Saved data entries:
------------------------

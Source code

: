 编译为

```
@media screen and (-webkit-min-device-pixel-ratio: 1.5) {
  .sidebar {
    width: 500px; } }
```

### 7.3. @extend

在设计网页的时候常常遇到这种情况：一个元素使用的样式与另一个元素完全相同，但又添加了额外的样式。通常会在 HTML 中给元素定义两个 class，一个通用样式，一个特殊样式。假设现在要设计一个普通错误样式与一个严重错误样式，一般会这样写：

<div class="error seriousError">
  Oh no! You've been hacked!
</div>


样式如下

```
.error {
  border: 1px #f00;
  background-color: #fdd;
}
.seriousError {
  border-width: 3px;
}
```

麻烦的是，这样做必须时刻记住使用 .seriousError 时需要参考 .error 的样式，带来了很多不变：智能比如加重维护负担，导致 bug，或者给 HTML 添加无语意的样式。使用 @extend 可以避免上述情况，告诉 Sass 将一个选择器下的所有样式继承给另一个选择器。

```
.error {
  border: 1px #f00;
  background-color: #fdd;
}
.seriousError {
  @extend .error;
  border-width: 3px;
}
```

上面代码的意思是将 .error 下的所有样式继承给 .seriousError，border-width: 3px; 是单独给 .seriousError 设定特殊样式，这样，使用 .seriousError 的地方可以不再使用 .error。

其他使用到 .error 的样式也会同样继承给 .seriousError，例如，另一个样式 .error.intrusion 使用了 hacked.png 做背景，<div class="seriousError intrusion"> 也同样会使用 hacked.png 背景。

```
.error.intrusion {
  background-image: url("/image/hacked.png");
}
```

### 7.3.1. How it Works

------------------------

• Instructions to follow: Extract every line containing the string "extend" from the data above.

• Task output:
### 7.3. @extend
麻烦的是，这样做必须时刻记住使用 .seriousError 时需要参考 .error 的样式，带来了很多不变：智能比如加重维护负担，导致 bug，或者给 HTML 添加无语意的样式。使用 @extend 可以避免上述情况，告诉 Sass 将一个选择器下的所有样式继承给另一个选择器。
  @extend .error;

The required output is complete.